Le norme sulla tracciabilità e l'intenso lavoro delle forze dell'ordine hanno portato un grande contributo verso la legalità del comparto olivicolo non solo nazionale. Ma questo non basta.
"Come CNO, ha affermato Sicolo, riteniamo sia indispensabile e lo chiediamo a gran voce a tutti gli attori della filiera, una rivoluzione culturale. Pretendiamo vi sia più trasparenza nella catena del valore dell'olio extravergine di oliva italiano. Per raggiungere tale finalità, siamo disposti al confronto con i confezionatori e con la distribuzione".
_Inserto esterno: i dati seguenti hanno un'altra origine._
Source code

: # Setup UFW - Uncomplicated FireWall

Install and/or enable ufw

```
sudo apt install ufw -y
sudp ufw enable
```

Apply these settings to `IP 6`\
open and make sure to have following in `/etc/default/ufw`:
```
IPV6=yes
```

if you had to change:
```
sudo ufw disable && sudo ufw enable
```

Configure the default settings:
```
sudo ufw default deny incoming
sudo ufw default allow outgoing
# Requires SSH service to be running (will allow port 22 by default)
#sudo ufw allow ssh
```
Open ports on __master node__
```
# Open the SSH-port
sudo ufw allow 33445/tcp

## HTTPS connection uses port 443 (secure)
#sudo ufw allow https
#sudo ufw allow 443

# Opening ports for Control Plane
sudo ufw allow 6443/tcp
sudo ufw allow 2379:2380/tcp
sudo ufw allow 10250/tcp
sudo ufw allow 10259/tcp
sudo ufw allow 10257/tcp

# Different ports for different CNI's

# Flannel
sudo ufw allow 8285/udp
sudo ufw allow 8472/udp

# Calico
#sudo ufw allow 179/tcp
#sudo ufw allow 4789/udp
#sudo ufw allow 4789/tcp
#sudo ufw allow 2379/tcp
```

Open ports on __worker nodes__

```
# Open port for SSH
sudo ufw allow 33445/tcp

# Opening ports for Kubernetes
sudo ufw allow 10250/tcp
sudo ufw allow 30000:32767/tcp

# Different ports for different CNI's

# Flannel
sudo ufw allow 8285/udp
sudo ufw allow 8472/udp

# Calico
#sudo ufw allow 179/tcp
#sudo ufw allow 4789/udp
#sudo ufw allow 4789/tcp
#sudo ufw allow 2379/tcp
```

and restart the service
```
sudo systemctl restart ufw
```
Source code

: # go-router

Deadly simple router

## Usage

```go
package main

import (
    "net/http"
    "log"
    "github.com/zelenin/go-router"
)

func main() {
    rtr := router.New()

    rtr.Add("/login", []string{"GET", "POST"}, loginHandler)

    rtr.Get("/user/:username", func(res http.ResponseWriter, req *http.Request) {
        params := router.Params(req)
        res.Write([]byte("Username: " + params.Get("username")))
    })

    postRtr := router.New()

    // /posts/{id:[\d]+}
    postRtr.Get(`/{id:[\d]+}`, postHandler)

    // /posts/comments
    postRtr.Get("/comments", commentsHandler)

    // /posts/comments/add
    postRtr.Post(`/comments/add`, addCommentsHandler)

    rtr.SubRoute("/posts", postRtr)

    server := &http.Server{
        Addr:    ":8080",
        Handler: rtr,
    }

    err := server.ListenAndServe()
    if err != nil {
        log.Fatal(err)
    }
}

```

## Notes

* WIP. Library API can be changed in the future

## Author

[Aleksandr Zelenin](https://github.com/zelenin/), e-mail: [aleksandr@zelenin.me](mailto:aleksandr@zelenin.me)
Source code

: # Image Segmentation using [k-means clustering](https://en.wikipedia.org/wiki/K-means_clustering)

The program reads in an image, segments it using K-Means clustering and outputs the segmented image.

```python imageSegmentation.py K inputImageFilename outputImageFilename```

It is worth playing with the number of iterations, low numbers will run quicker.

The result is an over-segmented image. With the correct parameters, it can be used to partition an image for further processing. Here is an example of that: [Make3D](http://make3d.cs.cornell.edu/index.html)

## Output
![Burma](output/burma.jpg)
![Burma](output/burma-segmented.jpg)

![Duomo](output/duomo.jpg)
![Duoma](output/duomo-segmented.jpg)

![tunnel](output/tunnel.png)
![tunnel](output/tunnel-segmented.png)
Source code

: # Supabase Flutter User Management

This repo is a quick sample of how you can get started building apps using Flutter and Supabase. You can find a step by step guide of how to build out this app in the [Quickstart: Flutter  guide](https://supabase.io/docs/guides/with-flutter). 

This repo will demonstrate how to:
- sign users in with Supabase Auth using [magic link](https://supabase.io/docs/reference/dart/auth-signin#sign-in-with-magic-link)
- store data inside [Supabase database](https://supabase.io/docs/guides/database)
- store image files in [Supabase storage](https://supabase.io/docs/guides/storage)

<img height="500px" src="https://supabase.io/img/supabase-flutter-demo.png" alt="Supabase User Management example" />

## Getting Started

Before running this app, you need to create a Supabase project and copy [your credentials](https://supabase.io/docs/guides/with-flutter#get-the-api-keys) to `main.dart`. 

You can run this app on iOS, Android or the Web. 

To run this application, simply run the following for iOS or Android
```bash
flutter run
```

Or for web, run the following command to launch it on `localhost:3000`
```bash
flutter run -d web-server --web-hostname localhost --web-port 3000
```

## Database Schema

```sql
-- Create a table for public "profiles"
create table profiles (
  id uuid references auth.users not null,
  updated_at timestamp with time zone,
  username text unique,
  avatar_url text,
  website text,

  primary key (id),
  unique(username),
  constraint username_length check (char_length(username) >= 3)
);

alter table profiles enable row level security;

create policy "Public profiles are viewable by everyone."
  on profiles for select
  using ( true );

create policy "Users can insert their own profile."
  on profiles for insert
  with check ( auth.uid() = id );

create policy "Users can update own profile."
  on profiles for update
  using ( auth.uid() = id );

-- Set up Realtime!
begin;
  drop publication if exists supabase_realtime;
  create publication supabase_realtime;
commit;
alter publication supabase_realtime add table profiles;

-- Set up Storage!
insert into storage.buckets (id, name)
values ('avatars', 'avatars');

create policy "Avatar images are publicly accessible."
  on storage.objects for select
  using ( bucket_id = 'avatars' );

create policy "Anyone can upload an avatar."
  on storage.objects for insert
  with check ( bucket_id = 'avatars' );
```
La campagna di monitoraggio realizzata dal CNO ha evidenziato come, a fronte di una campana olivicola 2013/14 dove tutte le previsioni sono state disattese, a causa di rese in olio inferiori del 3/4% rispetto alle medie storiche, ci siano proposte di olio extravergine italiano confezionato in bottiglia da 1 litro a prezzi che non coprono neppure il valore della sola materia prima.
"Una cosa e certa, ha concluso Sicolo, noi conosciamo il valore di un olio extravergine italiano di qualità. Dobbiamo solo augurarci che altrettanto lo sappiano riconoscere i confezionatori e la distribuzione. Chiederò al Ministero delle politiche agricole di avviare una campagna di ripristino della legalità e della correttezza di comportamento dentro il sistema produttivo dell'olio di oliva e di utilizzare una comunicazione chiara ed efficace per sensibilizzare ed allertare i consumatori".